In each of the embodiments described above, the gains of the proportional circuits 16 and 18 are changed in stages according to the magnitude Vl of the input signal 5 by gain changing means using diodes, but in the present invention, The gain changing means may be formed using the above-mentioned diode (an alternative circuit breaker and a voltage detector that detects Vi and drives the circuit breaker according to the detection result).

〔Effect of the invention〕

As described above, the present invention includes a proportional circuit that amplifies the algebraic sum of an input signal and a feedback signal and outputs an error signal according to the result, and a differential signal obtained by temporally differentiating the feedback signal. and an arithmetic circuit that outputs a drive signal proportional to the algebraic sum of and an error signal, and (2) detects the position of a control object driven by this drive signal and outputs the feedback signal according to the detection result. An analog servo control device comprising a position detection section and making the position of a controlled object follow an input signal, the device comprising a gain changing means for changing the amplification gain of the proportional circuit in stages according to the magnitude of the input signal. An analog servo control device was constructed.

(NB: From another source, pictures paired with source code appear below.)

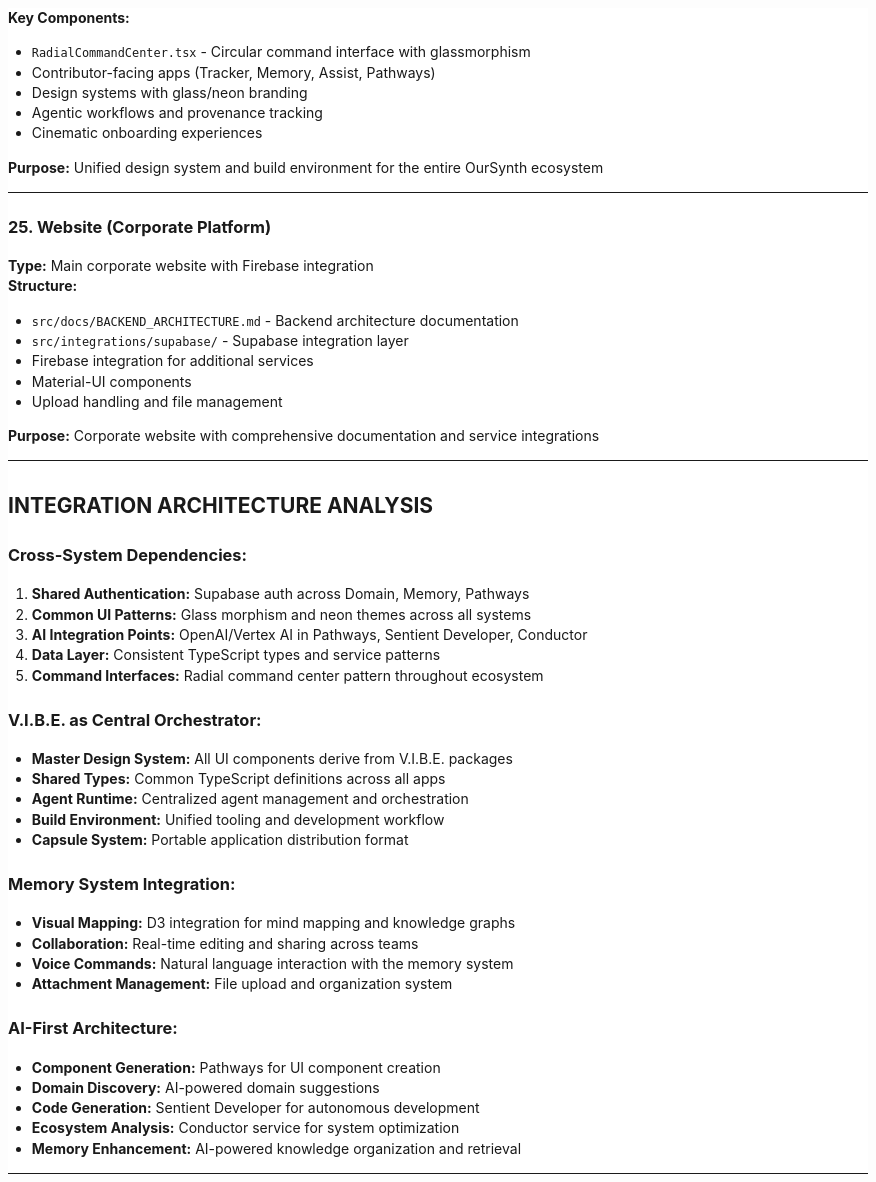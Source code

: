 **Key Components:**
- `RadialCommandCenter.tsx` - Circular command interface with glassmorphism
- Contributor-facing apps (Tracker, Memory, Assist, Pathways)
- Design systems with glass/neon branding
- Agentic workflows and provenance tracking
- Cinematic onboarding experiences

**Purpose:** Unified design system and build environment for the entire OurSynth ecosystem

---

### **25. Website (Corporate Platform)**
**Type:** Main corporate website with Firebase integration  
**Structure:**
- `src/docs/BACKEND_ARCHITECTURE.md` - Backend architecture documentation
- `src/integrations/supabase/` - Supabase integration layer
- Firebase integration for additional services
- Material-UI components
- Upload handling and file management

**Purpose:** Corporate website with comprehensive documentation and service integrations

---

## INTEGRATION ARCHITECTURE ANALYSIS

### **Cross-System Dependencies:**
1. **Shared Authentication:** Supabase auth across Domain, Memory, Pathways
2. **Common UI Patterns:** Glass morphism and neon themes across all systems
3. **AI Integration Points:** OpenAI/Vertex AI in Pathways, Sentient Developer, Conductor
4. **Data Layer:** Consistent TypeScript types and service patterns
5. **Command Interfaces:** Radial command center pattern throughout ecosystem

### **V.I.B.E. as Central Orchestrator:**
- **Master Design System:** All UI components derive from V.I.B.E. packages
- **Shared Types:** Common TypeScript definitions across all apps
- **Agent Runtime:** Centralized agent management and orchestration
- **Build Environment:** Unified tooling and development workflow
- **Capsule System:** Portable application distribution format

### **Memory System Integration:**
- **Visual Mapping:** D3 integration for mind mapping and knowledge graphs
- **Collaboration:** Real-time editing and sharing across teams
- **Voice Commands:** Natural language interaction with the memory system
- **Attachment Management:** File upload and organization system

### **AI-First Architecture:**
- **Component Generation:** Pathways for UI component creation
- **Domain Discovery:** AI-powered domain suggestions
- **Code Generation:** Sentient Developer for autonomous development
- **Ecosystem Analysis:** Conductor service for system optimization
- **Memory Enhancement:** AI-powered knowledge organization and retrieval

---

Therefore, with the above configuration, even if the magnitude of the input signal changes significantly, the amplification gain of the proportional circuit is changed by the gain changing means, so that the magnitude of the error signal is always
The present invention has the effect of providing an analog servo control device with a wide permissible change range of input signals because the size of the control object can be adjusted to a position that correctly corresponds to the value of the input signal. .

[Brief explanation of drawings]

FIG. 1 is an explanatory diagram illustrating the configuration of a first practical example of the present invention. FIG. 2 shows lI21! of the present invention! The block diagram of the proportional circuit in an example. FIG. 3 is an explanatory diagram illustrating the configuration of a conventional analog servo control device. 3... Angle detector (position detection section), 3...
・・Angle signal (feedback signal), 4C・・・・
- Operational amplifier output signal (error signal), 5... Input signal, 6.16°18... Proportional circuit, 7...
... Arithmetic circuit, 81 ... Differential signal, 10m
...... Drive signal, 11.13.17...
Analog servo control device, 12... Laser beam reflection mechanism (controlled object), 15... Series circuit (gain changing means). 22... Gain changing means, 0... Rotation angle (position). Note 2

Claims (1)

[Claims] 1) A proportional circuit that amplifies the algebraic sum of an input signal and a feedback signal and outputs an error signal according to the result, and an algebra between a differential signal obtained by temporally differentiating the feedback signal and the error signal. an arithmetic circuit that outputs a drive signal proportional to the sum; and a position detection section that detects the position of a controlled object driven by the drive signal and outputs the feedback signal according to the detection result, An analog servo control device for causing the position of a controlled object to follow the input signal, characterized in that it includes gain changing means for changing the amplification gain of the proportional circuit in stages according to the magnitude of the input signal. Analog servo control device.